The NYT finally buries the core of this in the 25th paragraph of their piece. They write:
Mr. Menendez has been a frequent critic of the Obama administration on its policies in Cuba and Iran, and on Friday, the senator’s defenders — as well as an unlikely ally, the Drudge Report —suggested that the Justice Department was attempting to embarrass or silence him.
Ya think?

If a good man inhabited the oval office, Dem or GOP, he would recognize that an indictment at this moment would be perceived for what it is, political payback, and would postpone it until the Iran issue is resolved. Lord knows, the DoJ has become just another political arm of this White House, so asking for a delay would be easy.

Just imagine for a moment the main stream media response if a GOP president were to indict a member of his party who was a vocal critic. The NYT, the LAT, the WaPo, NBC, ABC, CBS, CNN, and MSNBC would be far less concerned with the alleged wrong doing but would scream bloody murder that political intimidation was at play.

At the end of the day, this is all about corruption, but the more serious kind comes from the oval office, not Robert Menendez. This is Chicago politics at it worst, but comes as no surprise from this administration.

UPDATE:
----------------------------

It's likely that Menendez is not corruption-free relative to his relationship with donors, but he did show political courage in his opposition to this president. It also looks like he knew there would be retribution. Bridget Johnson reports:
Sen. Robert Menendez (D-N.J.) foreshadowed today’s news that the Department of Justice is preparing corruption charges against him by hinting to AIPAC that his political enemies would try to “break” him for his resolve on Iran sanctions.

Menendez, the ranking member on the Foreign Relations Committee and a longtime proponent of tough measures on Iran to prevent the Islamic Republic from getting a nuclear weapon, has long been a thorn in the side of the White House for his determination to keep and impose tough sanctions.

But last Friday, Menendez upped the ante.

On top of the reintroduction of sanctions legislation with Sen.

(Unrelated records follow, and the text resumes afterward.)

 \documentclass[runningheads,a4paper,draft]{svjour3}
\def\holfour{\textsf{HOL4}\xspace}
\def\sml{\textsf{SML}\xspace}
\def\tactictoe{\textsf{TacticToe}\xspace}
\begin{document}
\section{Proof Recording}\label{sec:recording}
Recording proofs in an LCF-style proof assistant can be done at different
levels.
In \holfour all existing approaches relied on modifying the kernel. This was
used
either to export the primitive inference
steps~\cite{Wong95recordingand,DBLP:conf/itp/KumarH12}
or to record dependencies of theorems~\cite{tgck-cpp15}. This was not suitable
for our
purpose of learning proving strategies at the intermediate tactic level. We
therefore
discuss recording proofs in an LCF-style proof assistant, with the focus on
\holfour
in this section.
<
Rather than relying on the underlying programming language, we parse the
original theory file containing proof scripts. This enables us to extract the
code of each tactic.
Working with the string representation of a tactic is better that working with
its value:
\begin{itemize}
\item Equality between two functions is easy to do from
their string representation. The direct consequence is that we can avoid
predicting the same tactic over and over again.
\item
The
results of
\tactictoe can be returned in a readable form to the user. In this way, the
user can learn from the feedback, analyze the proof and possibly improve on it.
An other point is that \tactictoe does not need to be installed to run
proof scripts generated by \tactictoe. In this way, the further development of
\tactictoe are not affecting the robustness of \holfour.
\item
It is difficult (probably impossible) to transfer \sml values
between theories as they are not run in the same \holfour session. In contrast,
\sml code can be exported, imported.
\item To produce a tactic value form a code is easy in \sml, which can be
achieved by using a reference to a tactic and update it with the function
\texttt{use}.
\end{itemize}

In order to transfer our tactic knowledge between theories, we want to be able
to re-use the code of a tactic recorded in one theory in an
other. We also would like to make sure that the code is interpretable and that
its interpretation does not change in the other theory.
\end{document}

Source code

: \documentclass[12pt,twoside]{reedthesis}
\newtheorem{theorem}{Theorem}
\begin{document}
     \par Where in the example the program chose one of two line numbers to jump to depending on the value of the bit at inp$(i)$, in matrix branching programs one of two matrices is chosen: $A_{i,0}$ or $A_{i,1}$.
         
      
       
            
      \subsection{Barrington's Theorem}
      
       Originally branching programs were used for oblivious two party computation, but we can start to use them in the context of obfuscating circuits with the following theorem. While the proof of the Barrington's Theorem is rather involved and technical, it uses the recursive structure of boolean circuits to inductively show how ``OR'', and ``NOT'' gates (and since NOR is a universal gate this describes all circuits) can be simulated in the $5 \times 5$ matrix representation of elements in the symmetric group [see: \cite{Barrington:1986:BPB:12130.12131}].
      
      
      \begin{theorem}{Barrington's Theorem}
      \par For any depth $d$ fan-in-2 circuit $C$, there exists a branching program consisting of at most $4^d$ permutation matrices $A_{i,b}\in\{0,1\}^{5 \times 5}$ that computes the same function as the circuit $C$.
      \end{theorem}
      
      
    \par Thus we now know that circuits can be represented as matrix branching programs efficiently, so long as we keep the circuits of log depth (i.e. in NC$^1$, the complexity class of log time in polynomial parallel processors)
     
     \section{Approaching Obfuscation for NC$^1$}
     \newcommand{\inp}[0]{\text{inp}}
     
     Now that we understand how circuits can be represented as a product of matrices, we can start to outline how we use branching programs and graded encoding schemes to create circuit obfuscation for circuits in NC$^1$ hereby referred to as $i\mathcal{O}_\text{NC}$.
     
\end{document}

Mark Kirk (R-Ill.) that the administration disliked, he introduced a bill Friday that the White House really hates: one that requires congressional approval of an Iran deal.

Menendez introduced the legislation with Senate Foreign Relations Committee Chairman Bob Corker (R-Tenn.), Sen. Lindsey Graham (R-S.C.), and Sen. Tim Kaine (D-Va.). The bill mandates that the president submit the text of any nuclear agreement with Iran to Congress and prohibits the administration from suspending congressional sanctions for 60 days. During that period, Congress would have the opportunity to hold hearings and approve, disapprove or take no action on the agreement.

Both the Kirk-Menendez sanctions and the Iran Nuclear Agreement Review Act are strongly bipartisan and likely to receive veto-proof majorities. Menendez has been absolutely critical to rallying Dem support.
It should be noted that Menendez' speech at AIPAC came the day before the Bibi Netanyahu speech. It must have infuriated Obama or senior members of the Team of 2s. The result is the leak of an indictment. Just a coincidence.